▶ **Task statement**:
Whenever a line in the entries includes the word "가능성을", copy that line out.
Records for this exercise below:
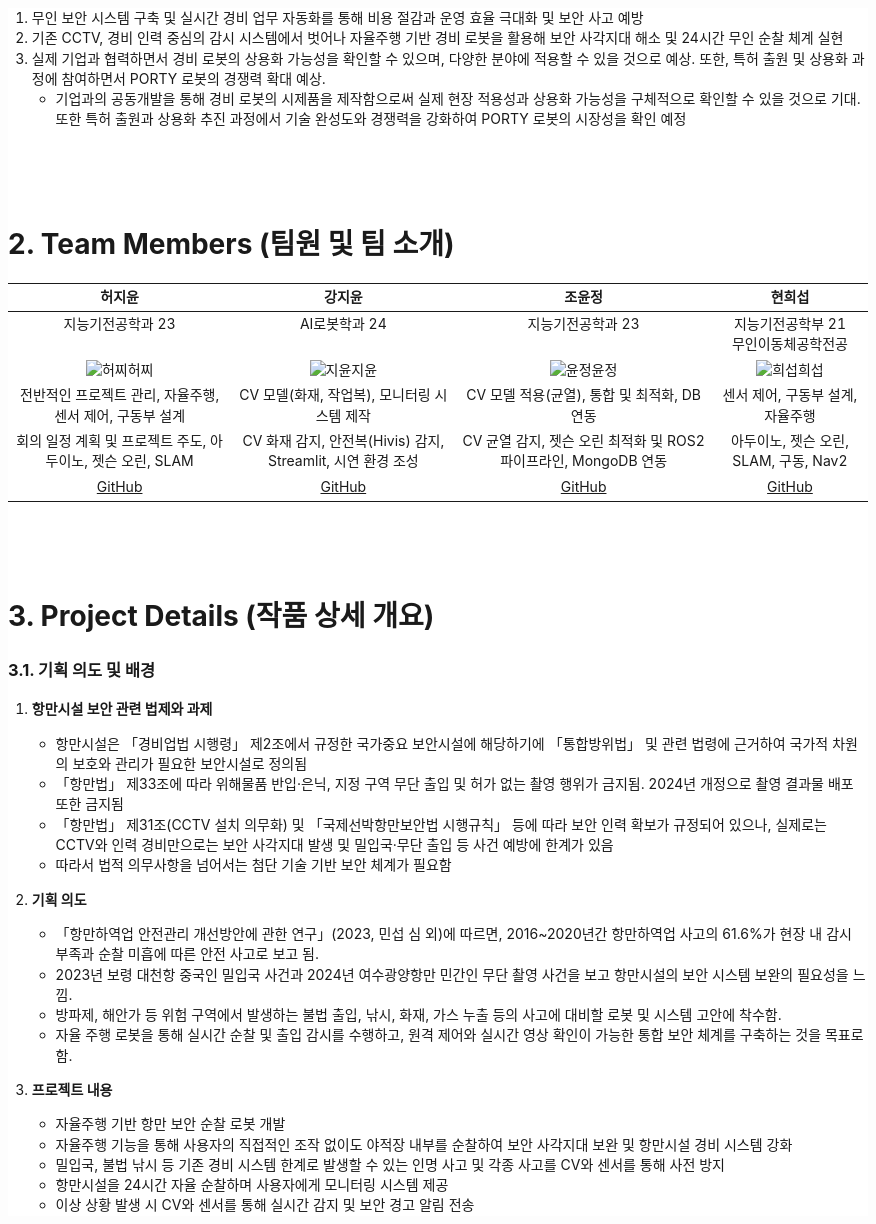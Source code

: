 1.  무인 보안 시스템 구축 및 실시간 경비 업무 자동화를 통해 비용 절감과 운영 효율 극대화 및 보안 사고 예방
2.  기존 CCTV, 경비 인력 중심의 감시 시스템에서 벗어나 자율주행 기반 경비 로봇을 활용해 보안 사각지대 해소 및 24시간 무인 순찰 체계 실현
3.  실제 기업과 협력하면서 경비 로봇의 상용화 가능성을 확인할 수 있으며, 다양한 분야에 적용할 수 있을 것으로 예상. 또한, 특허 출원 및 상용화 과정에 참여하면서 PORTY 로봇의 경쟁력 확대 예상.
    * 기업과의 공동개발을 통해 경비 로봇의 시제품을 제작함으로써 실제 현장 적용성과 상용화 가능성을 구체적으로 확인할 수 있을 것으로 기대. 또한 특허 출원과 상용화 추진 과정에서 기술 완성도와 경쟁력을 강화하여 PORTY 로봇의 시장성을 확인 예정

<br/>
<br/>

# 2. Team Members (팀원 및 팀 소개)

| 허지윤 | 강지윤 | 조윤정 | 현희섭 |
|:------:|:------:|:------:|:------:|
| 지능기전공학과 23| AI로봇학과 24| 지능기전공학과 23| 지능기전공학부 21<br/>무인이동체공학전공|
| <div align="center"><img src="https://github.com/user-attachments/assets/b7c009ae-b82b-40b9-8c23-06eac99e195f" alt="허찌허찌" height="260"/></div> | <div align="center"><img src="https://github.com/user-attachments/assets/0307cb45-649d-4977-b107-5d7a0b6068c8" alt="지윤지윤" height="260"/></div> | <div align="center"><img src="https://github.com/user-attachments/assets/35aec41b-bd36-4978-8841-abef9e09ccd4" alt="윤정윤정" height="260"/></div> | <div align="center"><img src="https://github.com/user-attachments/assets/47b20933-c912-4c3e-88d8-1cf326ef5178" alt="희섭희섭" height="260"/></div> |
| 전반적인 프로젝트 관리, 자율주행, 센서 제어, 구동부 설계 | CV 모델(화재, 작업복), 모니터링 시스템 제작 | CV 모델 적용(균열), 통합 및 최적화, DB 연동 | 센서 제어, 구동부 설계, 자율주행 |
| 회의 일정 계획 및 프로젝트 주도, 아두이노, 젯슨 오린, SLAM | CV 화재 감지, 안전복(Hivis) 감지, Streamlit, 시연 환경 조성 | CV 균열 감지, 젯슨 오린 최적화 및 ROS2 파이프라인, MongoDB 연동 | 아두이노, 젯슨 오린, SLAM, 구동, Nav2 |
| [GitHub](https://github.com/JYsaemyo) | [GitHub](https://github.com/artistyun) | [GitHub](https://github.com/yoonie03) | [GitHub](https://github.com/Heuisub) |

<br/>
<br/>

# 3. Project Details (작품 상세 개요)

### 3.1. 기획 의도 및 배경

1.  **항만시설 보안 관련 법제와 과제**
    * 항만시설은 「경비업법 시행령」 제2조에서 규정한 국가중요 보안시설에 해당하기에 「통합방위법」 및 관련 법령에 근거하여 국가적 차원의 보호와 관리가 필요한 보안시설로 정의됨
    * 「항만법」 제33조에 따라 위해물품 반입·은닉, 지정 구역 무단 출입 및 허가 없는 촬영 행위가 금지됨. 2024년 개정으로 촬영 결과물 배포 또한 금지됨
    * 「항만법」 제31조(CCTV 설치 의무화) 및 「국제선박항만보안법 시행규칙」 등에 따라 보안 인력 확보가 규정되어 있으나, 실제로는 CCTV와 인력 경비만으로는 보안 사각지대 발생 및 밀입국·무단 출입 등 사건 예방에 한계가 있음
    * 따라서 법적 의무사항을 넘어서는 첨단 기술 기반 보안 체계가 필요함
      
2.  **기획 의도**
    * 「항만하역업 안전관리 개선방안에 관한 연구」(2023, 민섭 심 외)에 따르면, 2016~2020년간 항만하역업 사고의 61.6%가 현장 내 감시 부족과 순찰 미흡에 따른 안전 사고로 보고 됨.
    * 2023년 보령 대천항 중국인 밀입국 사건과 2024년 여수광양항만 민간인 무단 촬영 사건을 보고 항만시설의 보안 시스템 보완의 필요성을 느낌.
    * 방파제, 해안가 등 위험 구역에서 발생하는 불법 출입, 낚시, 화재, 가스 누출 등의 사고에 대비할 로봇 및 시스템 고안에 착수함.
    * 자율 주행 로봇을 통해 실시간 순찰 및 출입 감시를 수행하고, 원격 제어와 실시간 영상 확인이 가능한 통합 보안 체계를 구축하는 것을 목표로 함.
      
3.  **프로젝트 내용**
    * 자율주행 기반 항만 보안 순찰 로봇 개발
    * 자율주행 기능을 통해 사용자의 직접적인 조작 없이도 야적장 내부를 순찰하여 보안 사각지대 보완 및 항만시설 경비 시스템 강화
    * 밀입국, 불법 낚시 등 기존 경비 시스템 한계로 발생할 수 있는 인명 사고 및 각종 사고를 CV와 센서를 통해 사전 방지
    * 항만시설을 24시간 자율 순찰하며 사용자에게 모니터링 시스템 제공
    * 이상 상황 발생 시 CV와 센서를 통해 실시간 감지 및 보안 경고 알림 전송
End of Records for this exercise.
▶ **Result of the exercise**:
3.  실제 기업과 협력하면서 경비 로봇의 상용화 가능성을 확인할 수 있으며, 다양한 분야에 적용할 수 있을 것으로 예상. 또한, 특허 출원 및 상용화 과정에 참여하면서 PORTY 로봇의 경쟁력 확대 예상.
    * 기업과의 공동개발을 통해 경비 로봇의 시제품을 제작함으로써 실제 현장 적용성과 상용화 가능성을 구체적으로 확인할 수 있을 것으로 기대. 또한 특허 출원과 상용화 추진 과정에서 기술 완성도와 경쟁력을 강화하여 PORTY 로봇의 시장성을 확인 예정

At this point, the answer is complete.